## [How to complete this task]
Exclude the pictures, then repeat exactly each line from the one containing "If someone tries" to the final line of the records that follow.

## [Data for review]
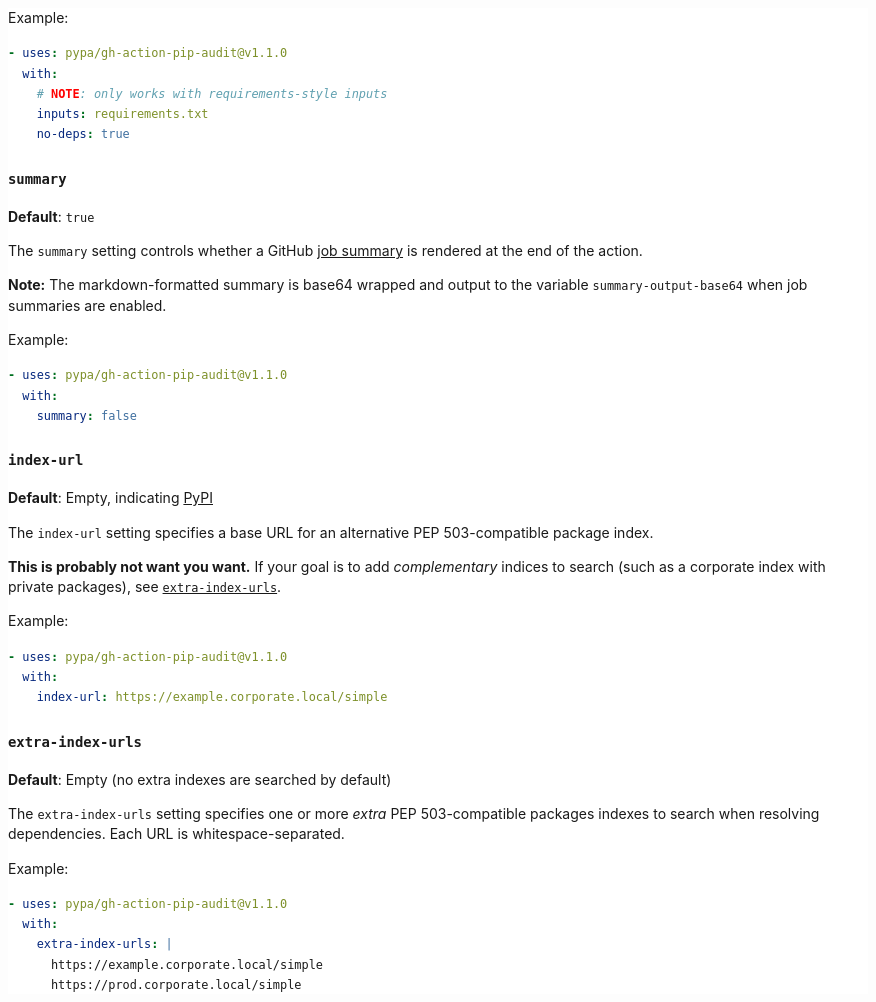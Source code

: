 Example:

```yaml
- uses: pypa/gh-action-pip-audit@v1.1.0
  with:
    # NOTE: only works with requirements-style inputs
    inputs: requirements.txt
    no-deps: true
```

### `summary`

**Default**: `true`

The `summary` setting controls whether a GitHub
[job summary](https://github.blog/2022-05-09-supercharging-github-actions-with-job-summaries/)
is rendered at the end of the action.

__Note:__ The markdown-formatted summary is base64 wrapped and output to the variable `summary-output-base64` when job summaries are enabled.

Example:

```yaml
- uses: pypa/gh-action-pip-audit@v1.1.0
  with:
    summary: false
  ```

### `index-url`

**Default**: Empty, indicating [PyPI](https://pypi.org)

The `index-url` setting specifies a base URL for an alternative PEP 503-compatible
package index.

**This is probably not want you want.** If your goal is to add *complementary*
indices to search (such as a corporate index with private packages), see
[`extra-index-urls`](#extra-index-urls).

Example:

```yaml
- uses: pypa/gh-action-pip-audit@v1.1.0
  with:
    index-url: https://example.corporate.local/simple
```

### `extra-index-urls`

**Default**: Empty (no extra indexes are searched by default)

The `extra-index-urls` setting specifies one or more *extra* PEP 503-compatible packages
indexes to search when resolving dependencies. Each URL is whitespace-separated.

Example:

```yaml
- uses: pypa/gh-action-pip-audit@v1.1.0
  with:
    extra-index-urls: |
      https://example.corporate.local/simple
      https://prod.corporate.local/simple
```
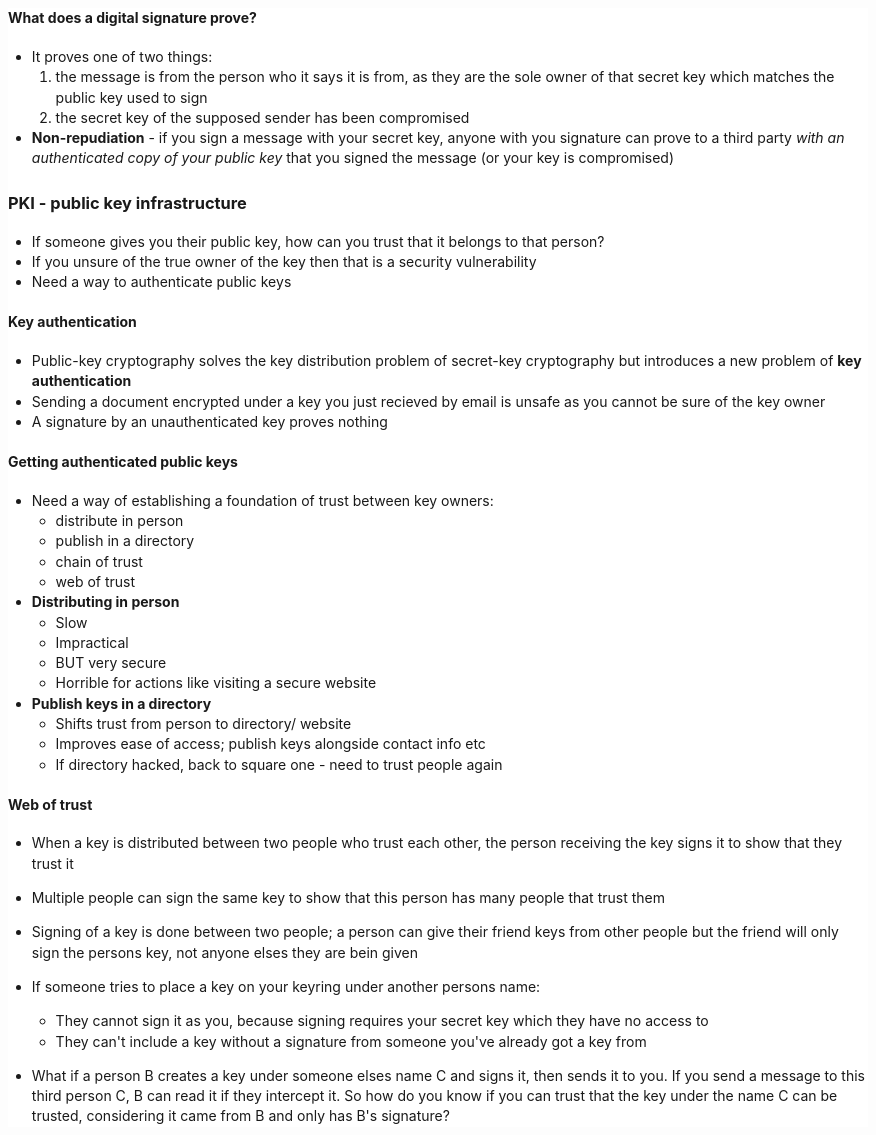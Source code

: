 #### What does a digital signature prove?
* It proves one of two things:
	1. the message is from the person who it says it is from, as they are the sole owner of that secret key which matches the public key used to sign 
	2. the secret key of the supposed sender has been compromised
* **Non-repudiation** - if you sign a message with your secret key, anyone with you signature can prove to a third party *with an authenticated copy of your public key* that you signed the message (or your key is compromised)

### PKI - public key infrastructure
* If someone gives you their public key, how can you trust that it belongs to that person?
* If you unsure of the true owner of the key then that is a security vulnerability
* Need a way to authenticate public keys

#### Key authentication
* Public-key cryptography solves the key distribution problem of secret-key cryptography but introduces a new problem of **key authentication**
* Sending a document encrypted under a key you just recieved by email is unsafe as you cannot be sure of the key owner
* A signature by an unauthenticated key proves nothing

#### Getting authenticated public keys
* Need a way of establishing a foundation of trust between key owners:
	* distribute in person
	* publish in a directory
	* chain of trust
	* web of trust 
* **Distributing in person** 
	* Slow
	* Impractical
	* BUT very secure
	* Horrible for actions like visiting a secure website
* **Publish keys in a directory**
	* Shifts trust from person to directory/ website
	* Improves ease of access; publish keys alongside contact info etc
	* If directory hacked, back to square one - need to trust people again

#### Web of trust
* When a key is distributed between two people who trust each other, the person receiving the key signs it to show that they trust it
* Multiple people can sign the same key to show that this person has many people that trust them
* Signing of a key is done between two people; a person can give their friend keys from other people but the friend will only sign the persons key, not anyone elses they are bein given
* If someone tries to place a key on your keyring under another persons name:
	* They cannot sign it as you, because signing requires your secret key which they have no access to
	* They can't include a key without a signature from someone you've already got a key from

* What if a person B creates a key under someone elses name C and signs it, then sends it to you. If you send a message to this third person C, B can read it if they intercept it. So how do you know if you can trust that the key under the name C can be trusted, considering it came from B and only has B's signature?
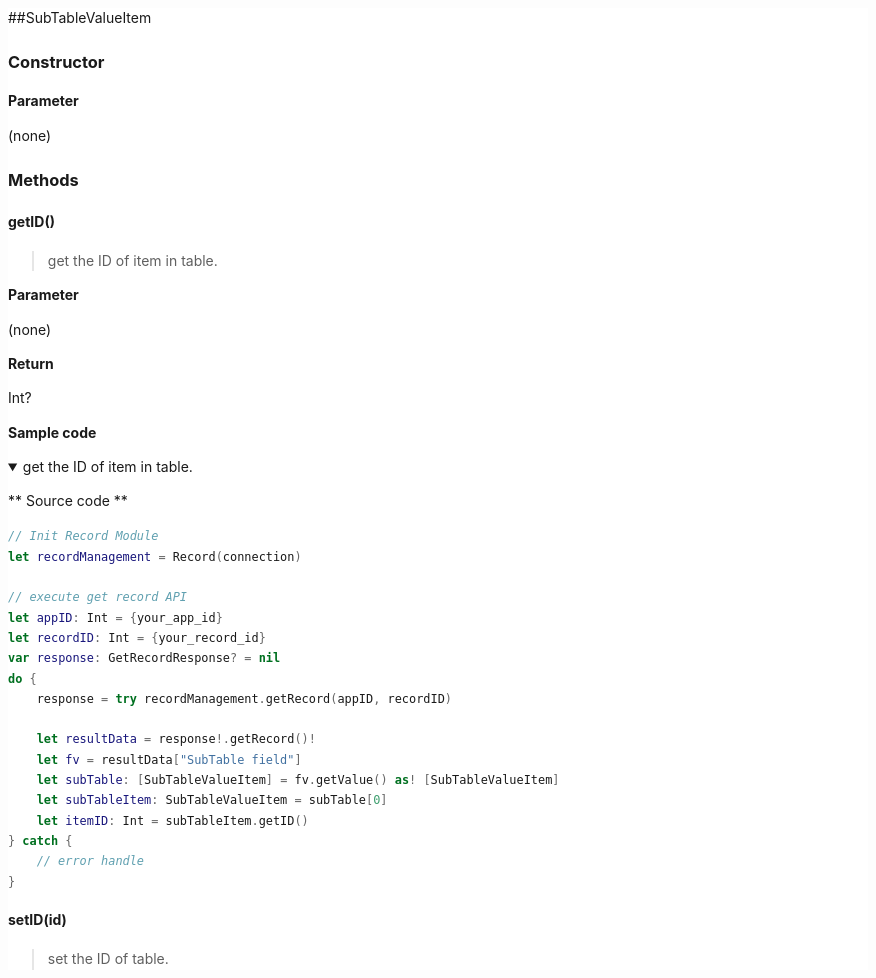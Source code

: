 </details>

##SubTableValueItem

### Constructor

**Parameter**

(none)

### Methods

#### getID()

> get the ID of item in table.

**Parameter**

(none)

**Return**

Int?

**Sample code**

<details class="tab-container" open>
<Summary>get the ID of item in table.</Summary>

** Source code **

```swift
// Init Record Module
let recordManagement = Record(connection)
         
// execute get record API
let appID: Int = {your_app_id}
let recordID: Int = {your_record_id}
var response: GetRecordResponse? = nil
do {
    response = try recordManagement.getRecord(appID, recordID)
             
    let resultData = response!.getRecord()!
    let fv = resultData["SubTable field"]
    let subTable: [SubTableValueItem] = fv.getValue() as! [SubTableValueItem]
    let subTableItem: SubTableValueItem = subTable[0]
    let itemID: Int = subTableItem.getID()
} catch {
    // error handle
}
```

</details>


#### setID(id)

> set the ID of table.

## [Exercise answer]
* If someone tries to place a key on your keyring under another persons name:
	* They cannot sign it as you, because signing requires your secret key which they have no access to
	* They can't include a key without a signature from someone you've already got a key from

* What if a person B creates a key under someone elses name C and signs it, then sends it to you. If you send a message to this third person C, B can read it if they intercept it. So how do you know if you can trust that the key under the name C can be trusted, considering it came from B and only has B's signature?
Source code

: </details>

##SubTableValueItem

### Constructor

**Parameter**

(none)

### Methods

#### getID()

> get the ID of item in table.

**Parameter**

(none)

**Return**

Int?

**Sample code**

<details class="tab-container" open>
<Summary>get the ID of item in table.</Summary>

** Source code **

```swift
// Init Record Module
let recordManagement = Record(connection)
         
// execute get record API
let appID: Int = {your_app_id}
let recordID: Int = {your_record_id}
var response: GetRecordResponse? = nil
do {
    response = try recordManagement.getRecord(appID, recordID)
             
    let resultData = response!.getRecord()!
    let fv = resultData["SubTable field"]
    let subTable: [SubTableValueItem] = fv.getValue() as! [SubTableValueItem]
    let subTableItem: SubTableValueItem = subTable[0]
    let itemID: Int = subTableItem.getID()
} catch {
    // error handle
}
```

</details>


#### setID(id)

> set the ID of table.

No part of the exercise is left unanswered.